Case Study 9: The Regional Council Information Technology Consortium

Local Authorities Working Together.

Who Is Involved?

Horizons*, Waikato, Taranaki, Southland, West Coast, and Otago Regional Councils.

What Led To The Joint Arrangement?

The Regional Council Information Technology Consortium came about from an arrangement between Waikato and Horizons Regional Councils to exchange database modules in 1996-97. Horizons Regional Council briefed a group of regional councils on its information technology (IT) strategy, which led others to express interest in joining the Consortium. A number of factors led the other Regional Councils to join, including that:

  • it enabled them to upgrade their IT infrastructure;
  • they have common statutory responsibilities, information needs, and business processes; and
  • at the time, there were few software products available to meet the needs of Regional Councils.

How Does It Work?

The Consortium is designed to enhance the IT capability of the members through collaborative application development. This lowers software costs and facilitates the development and uptake of systems faster and more cheaply than if each local authority was doing so alone. A formal agreement exists between the Regional Councils and the Consortium. However, the Consortium has no legal form. It meets once a year, at the annual conference for Regional Council IT managers.

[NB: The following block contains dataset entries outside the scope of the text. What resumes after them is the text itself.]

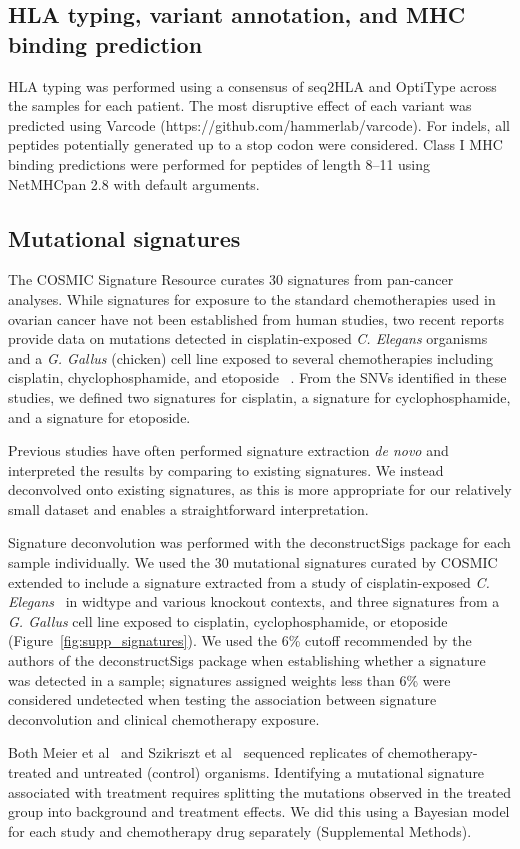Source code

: \subsection*{HLA typing, variant annotation, and MHC binding prediction}
\begin{sloppypar}
HLA typing was performed using a consensus of seq2HLA\cite{Boegel_2012} and OptiType\cite{Szolek_2014} across the samples for each patient. The most disruptive effect of each variant was predicted using Varcode (https://github.com/hammerlab/varcode). For indels, all peptides potentially generated up to a stop codon were considered. Class I MHC binding predictions were performed for peptides of length 8--11 using NetMHCpan 2.8\cite{Lundegaard_2008} with default arguments.
\end{sloppypar}

\subsection*{Mutational signatures}
The COSMIC Signature Resource curates 30 signatures from pan-cancer analyses. While signatures for exposure to the standard chemotherapies used in ovarian cancer have not been established from human studies, two recent reports provide data on mutations detected in cisplatin-exposed \textit{C. Elegans} organisms~\cite{Meier_2014} and a \textit{G. Gallus} (chicken) cell line exposed to several chemotherapies including cisplatin, chyclophosphamide, and etoposide ~\cite{Szikriszt_2016}. From the SNVs identified in these studies, we defined two signatures for cisplatin, a signature for cyclophosphamide, and a signature for etoposide.

Previous studies have often performed signature extraction \textit{de novo} and interpreted the results by comparing to existing signatures. We instead deconvolved onto existing signatures, as this is more appropriate for our relatively small dataset and enables a straightforward interpretation.

Signature deconvolution was performed with the deconstructSigs\cite{Rosenthal_2016} package for each sample individually. We used the 30 mutational signatures curated by COSMIC~\cite{364242} extended to include a signature extracted from a study of cisplatin-exposed \textit{C. Elegans}~\cite{Meier_2014} in widtype and various knockout contexts, and three signatures from a \textit{G. Gallus} cell line exposed to cisplatin, cyclophosphamide, or etoposide~\cite{Szikriszt_2016} (Figure~\ref{fig:supp_signatures}). We used the 6\% cutoff recommended by the authors of the deconstructSigs package when establishing whether a signature was detected in a sample; signatures assigned weights less than 6\% were considered undetected when testing the association between signature deconvolution and clinical chemotherapy exposure.

Both Meier et al~\cite{Meier_2014} and Szikriszt et al~\cite{Szikriszt_2016} sequenced replicates of chemotherapy-treated and untreated (control) organisms. Identifying a mutational signature associated with treatment requires splitting the mutations observed in the treated group into background and treatment effects. We did this using a Bayesian model for each study and chemotherapy drug separately (Supplemental Methods).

To gain entry to the Consortium, Regional Councils can either develop a module that is equal to the value of an entry price, pay the entry price, or combine the two to reach an equivalent value. The entry price is calculated primarily according to rates income, but also takes account of factors such as the number of staff, the number of PCs, and the level of Consortium investment to date.

Regional Councils in the Consortium create modules according to agreed, established development methodologies. Once a Regional Council has developed a module, it must make the module available to all members of the Consortium in return for a payment of 10% of the software development cost. Regional Councils may also share the costs of developing a common module.

* Horizons Regional Council is the trading name of the Manawatu-Wanganui Regional Council.